[Dataset records]
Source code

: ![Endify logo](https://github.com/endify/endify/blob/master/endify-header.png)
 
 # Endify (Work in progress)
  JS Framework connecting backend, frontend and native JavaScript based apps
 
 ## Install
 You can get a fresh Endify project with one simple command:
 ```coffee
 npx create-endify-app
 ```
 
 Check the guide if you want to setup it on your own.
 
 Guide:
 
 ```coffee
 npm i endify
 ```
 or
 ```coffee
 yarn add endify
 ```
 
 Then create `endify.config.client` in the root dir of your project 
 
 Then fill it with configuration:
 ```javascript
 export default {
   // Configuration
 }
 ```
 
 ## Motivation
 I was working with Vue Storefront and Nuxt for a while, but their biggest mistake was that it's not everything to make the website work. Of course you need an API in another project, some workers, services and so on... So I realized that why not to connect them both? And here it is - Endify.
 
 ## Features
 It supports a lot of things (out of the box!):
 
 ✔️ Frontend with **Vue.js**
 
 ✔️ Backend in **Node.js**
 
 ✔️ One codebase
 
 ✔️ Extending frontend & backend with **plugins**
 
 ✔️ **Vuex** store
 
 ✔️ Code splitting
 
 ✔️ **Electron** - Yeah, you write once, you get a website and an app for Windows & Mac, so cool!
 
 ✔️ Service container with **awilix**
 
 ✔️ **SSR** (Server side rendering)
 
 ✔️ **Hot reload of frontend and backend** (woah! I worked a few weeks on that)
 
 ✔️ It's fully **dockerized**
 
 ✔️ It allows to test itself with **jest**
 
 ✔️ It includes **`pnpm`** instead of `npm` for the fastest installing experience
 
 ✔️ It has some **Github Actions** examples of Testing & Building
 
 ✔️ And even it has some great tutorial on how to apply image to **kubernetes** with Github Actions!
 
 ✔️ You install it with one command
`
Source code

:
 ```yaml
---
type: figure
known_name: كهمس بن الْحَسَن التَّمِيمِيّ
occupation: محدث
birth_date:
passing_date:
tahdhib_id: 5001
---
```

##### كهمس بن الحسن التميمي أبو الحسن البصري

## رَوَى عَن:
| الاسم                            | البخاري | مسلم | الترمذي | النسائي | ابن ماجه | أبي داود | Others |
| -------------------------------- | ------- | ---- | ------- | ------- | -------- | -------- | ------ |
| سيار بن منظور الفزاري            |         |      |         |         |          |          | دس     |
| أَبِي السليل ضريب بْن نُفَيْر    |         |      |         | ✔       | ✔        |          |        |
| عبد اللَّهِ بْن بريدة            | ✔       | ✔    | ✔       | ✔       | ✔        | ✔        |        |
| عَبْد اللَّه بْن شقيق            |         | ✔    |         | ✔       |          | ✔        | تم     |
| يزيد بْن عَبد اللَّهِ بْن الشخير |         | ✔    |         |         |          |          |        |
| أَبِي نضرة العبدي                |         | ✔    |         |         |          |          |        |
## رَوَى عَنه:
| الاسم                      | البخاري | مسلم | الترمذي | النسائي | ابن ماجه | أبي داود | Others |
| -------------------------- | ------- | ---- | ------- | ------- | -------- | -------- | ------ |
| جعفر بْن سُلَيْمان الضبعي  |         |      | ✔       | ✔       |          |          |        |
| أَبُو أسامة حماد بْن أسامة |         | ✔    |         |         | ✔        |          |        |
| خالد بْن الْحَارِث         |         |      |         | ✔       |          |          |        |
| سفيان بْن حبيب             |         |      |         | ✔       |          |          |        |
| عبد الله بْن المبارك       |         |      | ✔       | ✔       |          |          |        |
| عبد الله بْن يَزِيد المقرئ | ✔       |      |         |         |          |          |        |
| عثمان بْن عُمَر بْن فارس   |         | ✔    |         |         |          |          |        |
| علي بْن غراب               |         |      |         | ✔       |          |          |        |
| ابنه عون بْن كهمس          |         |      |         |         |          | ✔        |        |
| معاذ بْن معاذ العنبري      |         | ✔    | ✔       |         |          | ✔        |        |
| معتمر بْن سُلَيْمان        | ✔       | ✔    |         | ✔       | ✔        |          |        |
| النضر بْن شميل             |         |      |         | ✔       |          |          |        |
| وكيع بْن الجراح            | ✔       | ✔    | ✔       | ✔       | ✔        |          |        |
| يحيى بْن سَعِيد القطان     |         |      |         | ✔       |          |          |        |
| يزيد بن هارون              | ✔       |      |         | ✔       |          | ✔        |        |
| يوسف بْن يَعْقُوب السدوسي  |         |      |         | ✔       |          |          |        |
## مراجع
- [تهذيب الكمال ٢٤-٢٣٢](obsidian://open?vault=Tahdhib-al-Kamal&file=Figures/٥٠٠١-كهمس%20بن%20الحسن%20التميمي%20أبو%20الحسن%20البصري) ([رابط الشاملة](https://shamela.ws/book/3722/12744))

▶ About this exercise
Looking at the records above, return exactly the lines from the line with "with Github Actions!" to the line with "سفيان بْن حبيب", both ends included.

▶ Task output
 ✔️ And even it has some great tutorial on how to apply image to **kubernetes** with Github Actions!
 
 ✔️ You install it with one command
`
Source code

:
 ```yaml
---
type: figure
known_name: كهمس بن الْحَسَن التَّمِيمِيّ
occupation: محدث
birth_date:
passing_date:
tahdhib_id: 5001
---
```

##### كهمس بن الحسن التميمي أبو الحسن البصري

## رَوَى عَن:
| الاسم                            | البخاري | مسلم | الترمذي | النسائي | ابن ماجه | أبي داود | Others |
| -------------------------------- | ------- | ---- | ------- | ------- | -------- | -------- | ------ |
| سيار بن منظور الفزاري            |         |      |         |         |          |          | دس     |
| أَبِي السليل ضريب بْن نُفَيْر    |         |      |         | ✔       | ✔        |          |        |
| عبد اللَّهِ بْن بريدة            | ✔       | ✔    | ✔       | ✔       | ✔        | ✔        |        |
| عَبْد اللَّه بْن شقيق            |         | ✔    |         | ✔       |          | ✔        | تم     |
| يزيد بْن عَبد اللَّهِ بْن الشخير |         | ✔    |         |         |          |          |        |
| أَبِي نضرة العبدي                |         | ✔    |         |         |          |          |        |
## رَوَى عَنه:
| الاسم                      | البخاري | مسلم | الترمذي | النسائي | ابن ماجه | أبي داود | Others |
| -------------------------- | ------- | ---- | ------- | ------- | -------- | -------- | ------ |
| جعفر بْن سُلَيْمان الضبعي  |         |      | ✔       | ✔       |          |          |        |
| أَبُو أسامة حماد بْن أسامة |         | ✔    |         |         | ✔        |          |        |
| خالد بْن الْحَارِث         |         |      |         | ✔       |          |          |        |
| سفيان بْن حبيب             |         |      |         | ✔       |          |          |        |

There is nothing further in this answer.